Keeler Estate Vineyard 2011 Pinot Noir
The biodynamic power of...manure!
A small, energetic sprite of a woman with a charming European accent, Gabrielle Keeler bought the 200-acre Keeler Estate in 1989 with her husband, Craig. But back then, no one would have called it an “estate”. It was run down and choked with blackberries – but a great place to spread out and raise their kids and a large population of various 4-H animals.
After years of clearing land, research on climate and soils, the Keeler Estate was ready to grow grapes. It’s an ideal location for a biodynamic winery: rolling hills rimmed with dense forest, soils enriched with manure, and people who understood the delicate (and, ahem, indelicate) balance of a vineyard ecosystem in creating great wine.
For years, they sold their grapes to other local wineries, barely keeping up with demand. But never one to stray from a challenge, Gabrielle decided to jump into the winemaking business to help buyers understand the quality of the grapes they were buying.
Working with the highly successful winemaker at nearby Amity Vineyards, Darcy Pendergrass, the Keelers have developed a line of Pinot Noir and Pinot Gris wines that are a joy to drink.
Cellar 503 Tasting Notes
Keeler Estate Vineyard, Amity, Oregon
2011 Pinot Noir
The Keeler 2011 Pinot Noir is their very first vintage and it’s a stand-out! The Eola-Amity hills are home to some of Oregon’s most sought-after wines. The unique soil, the rolling hills and chilly coastal winds barreling down the VanDuzer Corridor all year long cause these vines to struggle to survive – a recipe for intense, flavorful wine. (How tough are the winds? The name Eola is derived from Aelous, the Greek god of the winds.)

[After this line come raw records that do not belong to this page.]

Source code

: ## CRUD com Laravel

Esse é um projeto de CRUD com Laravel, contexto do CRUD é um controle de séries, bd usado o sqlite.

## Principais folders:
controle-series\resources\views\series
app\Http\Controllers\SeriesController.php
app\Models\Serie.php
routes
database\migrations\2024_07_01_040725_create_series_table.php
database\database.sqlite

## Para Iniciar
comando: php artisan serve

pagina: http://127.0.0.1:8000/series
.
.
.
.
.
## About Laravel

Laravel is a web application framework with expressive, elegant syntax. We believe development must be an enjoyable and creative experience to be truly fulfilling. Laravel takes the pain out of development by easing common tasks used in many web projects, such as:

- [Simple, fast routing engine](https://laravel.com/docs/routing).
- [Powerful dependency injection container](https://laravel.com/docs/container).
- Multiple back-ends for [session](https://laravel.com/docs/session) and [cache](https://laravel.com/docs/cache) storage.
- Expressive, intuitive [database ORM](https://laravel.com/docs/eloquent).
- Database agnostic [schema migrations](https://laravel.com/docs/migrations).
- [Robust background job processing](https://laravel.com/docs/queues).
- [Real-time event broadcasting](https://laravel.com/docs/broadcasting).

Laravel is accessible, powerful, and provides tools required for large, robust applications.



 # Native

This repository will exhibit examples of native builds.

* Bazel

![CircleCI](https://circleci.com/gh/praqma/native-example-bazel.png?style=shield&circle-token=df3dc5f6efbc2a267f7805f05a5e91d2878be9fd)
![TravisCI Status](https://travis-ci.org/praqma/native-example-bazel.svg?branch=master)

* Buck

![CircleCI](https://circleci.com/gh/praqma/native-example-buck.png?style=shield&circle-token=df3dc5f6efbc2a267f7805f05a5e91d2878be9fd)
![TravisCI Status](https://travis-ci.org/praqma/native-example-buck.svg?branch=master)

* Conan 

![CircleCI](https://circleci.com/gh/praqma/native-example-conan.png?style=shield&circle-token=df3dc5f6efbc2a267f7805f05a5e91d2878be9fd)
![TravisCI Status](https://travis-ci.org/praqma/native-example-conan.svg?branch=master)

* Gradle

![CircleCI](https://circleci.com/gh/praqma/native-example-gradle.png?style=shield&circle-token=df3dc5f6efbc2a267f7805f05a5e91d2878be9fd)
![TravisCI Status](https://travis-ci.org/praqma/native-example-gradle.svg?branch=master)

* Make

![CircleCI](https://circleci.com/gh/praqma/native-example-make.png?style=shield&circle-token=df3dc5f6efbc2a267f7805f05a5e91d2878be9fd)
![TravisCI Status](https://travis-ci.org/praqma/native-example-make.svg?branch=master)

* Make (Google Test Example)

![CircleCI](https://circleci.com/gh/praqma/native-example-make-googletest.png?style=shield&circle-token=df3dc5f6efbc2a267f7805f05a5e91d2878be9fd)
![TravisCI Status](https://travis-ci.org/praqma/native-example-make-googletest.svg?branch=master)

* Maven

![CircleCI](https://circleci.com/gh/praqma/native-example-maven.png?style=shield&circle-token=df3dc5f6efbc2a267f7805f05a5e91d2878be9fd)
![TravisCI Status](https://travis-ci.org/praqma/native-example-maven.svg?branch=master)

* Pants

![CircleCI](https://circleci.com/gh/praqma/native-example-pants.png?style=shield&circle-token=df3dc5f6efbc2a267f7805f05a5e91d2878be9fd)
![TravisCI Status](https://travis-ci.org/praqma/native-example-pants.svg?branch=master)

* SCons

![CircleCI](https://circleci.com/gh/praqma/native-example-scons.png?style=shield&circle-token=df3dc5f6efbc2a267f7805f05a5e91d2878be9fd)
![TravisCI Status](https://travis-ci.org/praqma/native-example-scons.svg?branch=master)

The health of their land and Gabrielle’s commitment to biodynamic and organic farming have fostered a reputation for high-quality grapes that perfectly express the terroir of Keeler Estate in this wine. It has a delicate, perfumed nose with spice and floral notes around some dark fruit. After the bottle has been open for a bit, you’ll also get some hints of the lush, green forest floor that surrounds the vineyards. Food friendly, this Pinot is light-bodied with plenty of silky tannins, high acid, and relatively low alcohol.